MATERIAL SHOWN: Begin
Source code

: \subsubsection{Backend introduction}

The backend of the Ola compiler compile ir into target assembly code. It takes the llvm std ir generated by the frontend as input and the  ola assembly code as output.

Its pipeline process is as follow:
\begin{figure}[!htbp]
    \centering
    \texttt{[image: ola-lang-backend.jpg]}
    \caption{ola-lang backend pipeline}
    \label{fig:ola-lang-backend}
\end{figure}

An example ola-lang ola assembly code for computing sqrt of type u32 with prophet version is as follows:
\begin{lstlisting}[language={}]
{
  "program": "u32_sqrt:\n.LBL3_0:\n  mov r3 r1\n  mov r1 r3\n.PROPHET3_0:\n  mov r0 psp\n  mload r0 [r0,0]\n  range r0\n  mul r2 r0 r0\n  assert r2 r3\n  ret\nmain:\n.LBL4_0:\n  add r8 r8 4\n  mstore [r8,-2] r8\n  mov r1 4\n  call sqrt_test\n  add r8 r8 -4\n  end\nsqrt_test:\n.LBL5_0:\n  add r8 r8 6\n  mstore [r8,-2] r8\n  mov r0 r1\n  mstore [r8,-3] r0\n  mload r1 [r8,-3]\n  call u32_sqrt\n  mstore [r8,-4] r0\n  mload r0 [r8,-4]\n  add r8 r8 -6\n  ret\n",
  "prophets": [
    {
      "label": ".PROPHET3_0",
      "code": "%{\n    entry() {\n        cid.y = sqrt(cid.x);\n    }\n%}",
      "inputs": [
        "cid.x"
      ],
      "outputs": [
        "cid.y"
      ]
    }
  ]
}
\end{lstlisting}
MATERIAL SHOWN: End
• AIM OF THE EXERCISE: A faithful, word-for-word transcription of the data above is required.

• SOLUTION BELOW:
Source code

: \subsubsection{Backend introduction}

The backend of the Ola compiler compile ir into target assembly code. It takes the llvm std ir generated by the frontend as input and the  ola assembly code as output.

Its pipeline process is as follow:
\begin{figure}[!htbp]
    \centering
    \texttt{[image: ola-lang-backend.jpg]}
    \caption{ola-lang backend pipeline}
    \label{fig:ola-lang-backend}
\end{figure}

An example ola-lang ola assembly code for computing sqrt of type u32 with prophet version is as follows:
\begin{lstlisting}[language={}]
{
  "program": "u32_sqrt:\n.LBL3_0:\n  mov r3 r1\n  mov r1 r3\n.PROPHET3_0:\n  mov r0 psp\n  mload r0 [r0,0]\n  range r0\n  mul r2 r0 r0\n  assert r2 r3\n  ret\nmain:\n.LBL4_0:\n  add r8 r8 4\n  mstore [r8,-2] r8\n  mov r1 4\n  call sqrt_test\n  add r8 r8 -4\n  end\nsqrt_test:\n.LBL5_0:\n  add r8 r8 6\n  mstore [r8,-2] r8\n  mov r0 r1\n  mstore [r8,-3] r0\n  mload r1 [r8,-3]\n  call u32_sqrt\n  mstore [r8,-4] r0\n  mload r0 [r8,-4]\n  add r8 r8 -6\n  ret\n",
  "prophets": [
    {
      "label": ".PROPHET3_0",
      "code": "%{\n    entry() {\n        cid.y = sqrt(cid.x);\n    }\n%}",
      "inputs": [
        "cid.x"
      ],
      "outputs": [
        "cid.y"
      ]
    }
  ]
}
\end{lstlisting}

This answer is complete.